Alice Lema: Yeah, see, I'm looking at the market more as a perfect storm, but I, but I totally understand. There's a lot of opinions out there. But gosh, we still have people getting some great deals and, and they're getting a home. And they're gonna get to keep that appreciation. We're talking to Guy Giles Mutual Mortgage. Thank [00:16:00] you by the way, being one of our sponsors. We are gonna have to take a quick break here but we're very thankfully brought to you by Guy Giles of Mutual Mortgage, John L. Scott, Ashland, and Medford, and our local Rogue Valley Association of Realtors.

Ava, thank you so much. We appreciate your support. We also wanna remind you, we're gonna be on again Sunday at 6:00 PM We'll be right back after this quick.

Well, welcome back to the Real Estate Show folks. I'm Alice Lema. I'm a broker here in beautiful southern Oregon with John L. Scott Real Estate and the host of your show. Thank you for joining us again. We get to be interviewing Guy Giles again today from Mutual Mortgage, our in-house lender, and we were before the break talking about first time home buyer's, interest rates and the housing shortage we still have. So Guy talk a little bit more about first time home buyers and some of the loan program [00:17:00] updates that you have for them.

Guy Giles: Well, first time home buyers, what we're doing a lot of is we have one of our investors that will do an an FHA hundred percent financing. Which, Yeah. I, I, I don't get out much, I guess, so I I haven't, I haven't really mentioned it. So it's basically, it's a, it's a second mortgage behind it.

Alice Lema: And really on an FHA, let's, let's back up just a quick hold, hold that thought. Tell people what the f h A program normally is, because this is a super big deal.

Guy Giles: Well, well, what changed on the fha, the actual F H A, was that they had lowered some of their mortgage insurance. So say on a $350,000 house, your mortgage insurance, instead of being $247 a month would be about $160 a month.

But that's actually something a little bit separate as far as any changes with the [00:18:00] FHA. It's just, it's just a program we have where you can have a second mortgage for the difference in your down payment. So it's a little bit higher rate, which if you're gonna give up something, you know, no matter what. But we actually got somebody approved that had finished school, making a great deal of money, but she decided to spend all our money the last year or so moving and pay off her all of her debts.

So she just didn't have a lot of cash, but makes a really good living and is just wanting to get into a house. What, what we'll do is again, just do a second mortgage that covers the you know, that, that covers the down payment. And then if you have some sellers contribute to the closing costs, you can basically get in for about nothing.
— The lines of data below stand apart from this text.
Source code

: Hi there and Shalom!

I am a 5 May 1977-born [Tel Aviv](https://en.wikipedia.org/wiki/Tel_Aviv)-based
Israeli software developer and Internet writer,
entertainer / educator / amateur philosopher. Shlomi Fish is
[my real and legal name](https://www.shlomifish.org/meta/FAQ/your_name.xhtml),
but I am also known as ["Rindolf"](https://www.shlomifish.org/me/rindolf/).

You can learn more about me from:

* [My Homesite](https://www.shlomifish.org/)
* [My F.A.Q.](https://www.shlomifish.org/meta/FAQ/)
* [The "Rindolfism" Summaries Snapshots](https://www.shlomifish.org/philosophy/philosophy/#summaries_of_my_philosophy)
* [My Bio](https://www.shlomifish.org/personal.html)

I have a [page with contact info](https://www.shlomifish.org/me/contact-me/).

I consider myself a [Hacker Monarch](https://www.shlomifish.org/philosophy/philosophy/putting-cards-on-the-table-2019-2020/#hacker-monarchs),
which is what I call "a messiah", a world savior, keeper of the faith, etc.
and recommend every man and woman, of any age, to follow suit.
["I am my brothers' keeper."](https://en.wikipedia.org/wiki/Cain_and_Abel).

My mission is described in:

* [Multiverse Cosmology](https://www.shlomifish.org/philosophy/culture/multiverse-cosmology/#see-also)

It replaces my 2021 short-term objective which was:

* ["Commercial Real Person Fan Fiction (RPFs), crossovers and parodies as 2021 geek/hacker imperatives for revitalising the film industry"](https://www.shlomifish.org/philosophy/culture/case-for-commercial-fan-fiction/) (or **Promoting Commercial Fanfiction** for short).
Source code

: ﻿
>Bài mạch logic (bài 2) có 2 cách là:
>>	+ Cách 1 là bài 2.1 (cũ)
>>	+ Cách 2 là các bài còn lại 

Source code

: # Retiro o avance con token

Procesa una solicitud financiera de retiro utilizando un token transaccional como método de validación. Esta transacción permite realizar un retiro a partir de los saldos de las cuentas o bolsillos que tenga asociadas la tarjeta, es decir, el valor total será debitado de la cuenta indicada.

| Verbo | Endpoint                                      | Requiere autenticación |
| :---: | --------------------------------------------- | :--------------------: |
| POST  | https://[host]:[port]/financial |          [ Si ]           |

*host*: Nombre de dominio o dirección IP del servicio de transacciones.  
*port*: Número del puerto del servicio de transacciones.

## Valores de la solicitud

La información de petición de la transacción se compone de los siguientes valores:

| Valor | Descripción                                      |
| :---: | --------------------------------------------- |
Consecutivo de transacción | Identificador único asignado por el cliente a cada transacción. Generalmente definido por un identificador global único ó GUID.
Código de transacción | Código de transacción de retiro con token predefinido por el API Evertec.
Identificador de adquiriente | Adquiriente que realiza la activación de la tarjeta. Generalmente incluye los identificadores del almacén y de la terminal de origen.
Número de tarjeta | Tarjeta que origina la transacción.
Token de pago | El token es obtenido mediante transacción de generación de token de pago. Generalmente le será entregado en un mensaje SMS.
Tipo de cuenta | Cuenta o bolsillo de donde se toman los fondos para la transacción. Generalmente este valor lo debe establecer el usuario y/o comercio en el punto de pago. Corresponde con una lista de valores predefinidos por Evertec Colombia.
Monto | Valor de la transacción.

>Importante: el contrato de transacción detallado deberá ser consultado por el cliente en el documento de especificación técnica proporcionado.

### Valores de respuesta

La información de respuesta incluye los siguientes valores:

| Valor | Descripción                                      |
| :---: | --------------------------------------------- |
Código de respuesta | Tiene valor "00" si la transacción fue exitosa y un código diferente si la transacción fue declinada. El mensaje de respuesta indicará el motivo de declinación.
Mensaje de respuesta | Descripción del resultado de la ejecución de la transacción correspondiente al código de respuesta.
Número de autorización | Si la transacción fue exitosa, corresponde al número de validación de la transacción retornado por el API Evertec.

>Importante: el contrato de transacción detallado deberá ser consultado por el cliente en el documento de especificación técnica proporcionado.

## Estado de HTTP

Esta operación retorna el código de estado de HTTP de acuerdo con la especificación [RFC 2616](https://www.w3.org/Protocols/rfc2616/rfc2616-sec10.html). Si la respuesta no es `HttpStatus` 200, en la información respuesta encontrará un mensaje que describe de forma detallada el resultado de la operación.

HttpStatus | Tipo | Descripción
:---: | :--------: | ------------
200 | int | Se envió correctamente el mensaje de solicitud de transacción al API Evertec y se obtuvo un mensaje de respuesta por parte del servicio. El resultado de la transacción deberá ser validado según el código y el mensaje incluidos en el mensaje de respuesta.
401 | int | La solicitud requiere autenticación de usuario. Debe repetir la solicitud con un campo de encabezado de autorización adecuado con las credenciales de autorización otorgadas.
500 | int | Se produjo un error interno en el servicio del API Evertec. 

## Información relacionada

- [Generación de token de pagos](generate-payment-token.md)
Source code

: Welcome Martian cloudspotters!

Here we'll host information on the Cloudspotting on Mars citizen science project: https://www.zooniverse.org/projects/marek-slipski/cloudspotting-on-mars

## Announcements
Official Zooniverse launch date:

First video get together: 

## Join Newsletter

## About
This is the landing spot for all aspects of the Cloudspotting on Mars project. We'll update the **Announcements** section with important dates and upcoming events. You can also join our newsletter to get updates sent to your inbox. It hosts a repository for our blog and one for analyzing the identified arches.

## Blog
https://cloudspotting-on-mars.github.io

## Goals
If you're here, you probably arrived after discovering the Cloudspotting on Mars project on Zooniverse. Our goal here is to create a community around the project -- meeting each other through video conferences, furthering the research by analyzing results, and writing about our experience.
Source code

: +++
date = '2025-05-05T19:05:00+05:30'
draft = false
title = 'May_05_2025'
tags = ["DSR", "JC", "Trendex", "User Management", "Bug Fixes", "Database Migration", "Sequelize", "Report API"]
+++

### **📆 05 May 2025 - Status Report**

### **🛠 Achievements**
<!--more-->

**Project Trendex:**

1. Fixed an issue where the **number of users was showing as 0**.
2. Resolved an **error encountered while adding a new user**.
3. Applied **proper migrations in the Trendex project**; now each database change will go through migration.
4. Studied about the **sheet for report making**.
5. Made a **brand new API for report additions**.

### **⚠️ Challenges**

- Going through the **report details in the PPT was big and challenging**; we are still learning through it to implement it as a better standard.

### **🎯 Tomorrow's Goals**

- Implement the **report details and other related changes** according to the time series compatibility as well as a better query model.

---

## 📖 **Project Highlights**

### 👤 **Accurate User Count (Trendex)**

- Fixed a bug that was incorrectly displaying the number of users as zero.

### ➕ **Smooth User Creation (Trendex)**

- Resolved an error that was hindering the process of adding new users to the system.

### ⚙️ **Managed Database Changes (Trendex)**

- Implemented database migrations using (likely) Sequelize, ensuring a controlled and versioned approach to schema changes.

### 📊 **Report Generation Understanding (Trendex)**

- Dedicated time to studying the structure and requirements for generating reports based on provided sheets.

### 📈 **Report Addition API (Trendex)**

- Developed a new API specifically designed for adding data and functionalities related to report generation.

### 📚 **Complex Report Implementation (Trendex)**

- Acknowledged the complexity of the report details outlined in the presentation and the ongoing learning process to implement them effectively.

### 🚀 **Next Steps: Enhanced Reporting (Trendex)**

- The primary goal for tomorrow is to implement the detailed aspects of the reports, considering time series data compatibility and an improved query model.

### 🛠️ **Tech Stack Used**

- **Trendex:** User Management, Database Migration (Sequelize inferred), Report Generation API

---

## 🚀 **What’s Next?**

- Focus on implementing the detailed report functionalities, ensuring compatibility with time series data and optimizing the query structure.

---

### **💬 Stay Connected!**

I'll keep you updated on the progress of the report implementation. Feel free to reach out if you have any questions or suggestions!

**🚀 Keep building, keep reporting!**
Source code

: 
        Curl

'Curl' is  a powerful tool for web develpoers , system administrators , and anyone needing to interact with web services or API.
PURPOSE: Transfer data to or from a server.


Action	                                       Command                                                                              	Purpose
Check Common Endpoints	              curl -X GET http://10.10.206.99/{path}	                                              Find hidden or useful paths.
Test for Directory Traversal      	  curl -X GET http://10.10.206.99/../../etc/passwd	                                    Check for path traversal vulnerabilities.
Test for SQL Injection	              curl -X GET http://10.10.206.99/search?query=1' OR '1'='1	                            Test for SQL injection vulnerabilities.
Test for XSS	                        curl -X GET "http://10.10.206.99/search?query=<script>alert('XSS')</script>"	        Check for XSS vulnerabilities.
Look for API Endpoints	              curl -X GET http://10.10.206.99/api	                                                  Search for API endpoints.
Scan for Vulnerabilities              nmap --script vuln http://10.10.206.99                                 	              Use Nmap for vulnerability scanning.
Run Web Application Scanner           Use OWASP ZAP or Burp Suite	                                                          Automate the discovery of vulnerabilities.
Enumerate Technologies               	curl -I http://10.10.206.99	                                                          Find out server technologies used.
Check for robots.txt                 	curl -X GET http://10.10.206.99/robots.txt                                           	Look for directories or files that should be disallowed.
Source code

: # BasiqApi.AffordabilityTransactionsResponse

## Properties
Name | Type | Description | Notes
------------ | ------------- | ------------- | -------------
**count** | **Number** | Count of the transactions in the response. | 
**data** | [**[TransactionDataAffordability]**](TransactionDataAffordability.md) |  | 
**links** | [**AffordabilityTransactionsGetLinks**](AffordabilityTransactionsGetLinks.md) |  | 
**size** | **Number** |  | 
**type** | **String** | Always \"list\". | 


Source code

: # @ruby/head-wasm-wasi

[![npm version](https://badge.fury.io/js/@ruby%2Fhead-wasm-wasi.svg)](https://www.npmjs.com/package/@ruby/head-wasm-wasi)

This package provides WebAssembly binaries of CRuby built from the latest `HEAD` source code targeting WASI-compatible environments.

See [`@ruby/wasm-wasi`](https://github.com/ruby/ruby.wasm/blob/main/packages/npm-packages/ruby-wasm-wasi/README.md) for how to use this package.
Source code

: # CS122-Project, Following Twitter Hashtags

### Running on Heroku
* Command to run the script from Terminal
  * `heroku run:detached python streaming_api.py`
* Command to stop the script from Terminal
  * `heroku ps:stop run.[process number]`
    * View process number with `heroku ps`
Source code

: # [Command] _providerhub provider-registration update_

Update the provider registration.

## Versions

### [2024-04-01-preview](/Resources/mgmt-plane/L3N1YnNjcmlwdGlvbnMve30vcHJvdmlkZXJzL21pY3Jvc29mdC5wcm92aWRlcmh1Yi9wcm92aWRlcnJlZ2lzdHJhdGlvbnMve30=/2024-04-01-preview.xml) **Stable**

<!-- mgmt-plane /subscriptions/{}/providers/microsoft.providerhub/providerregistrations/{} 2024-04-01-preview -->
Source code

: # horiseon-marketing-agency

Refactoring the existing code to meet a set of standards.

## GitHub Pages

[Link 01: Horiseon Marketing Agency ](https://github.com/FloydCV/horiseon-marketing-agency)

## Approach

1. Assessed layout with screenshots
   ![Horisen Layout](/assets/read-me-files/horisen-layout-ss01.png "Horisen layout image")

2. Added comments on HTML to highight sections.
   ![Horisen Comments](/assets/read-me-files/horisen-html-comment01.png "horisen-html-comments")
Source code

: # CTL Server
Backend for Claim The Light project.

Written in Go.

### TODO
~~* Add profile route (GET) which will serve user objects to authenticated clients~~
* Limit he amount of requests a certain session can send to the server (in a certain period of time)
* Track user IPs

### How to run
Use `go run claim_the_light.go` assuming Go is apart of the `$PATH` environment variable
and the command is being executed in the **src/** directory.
And please don't mistake this for the terrible loans that were going on in 2006, 2007. It's, it's nothing like that. You're fully qualifying for this and you know, you probably not gonna be in this [00:19:00] loan forever because things will start going up and, you know, you can get out of it. So but, but, but it's a good way to get in and get in the game if for some reason you hadn't been able to save a down payment.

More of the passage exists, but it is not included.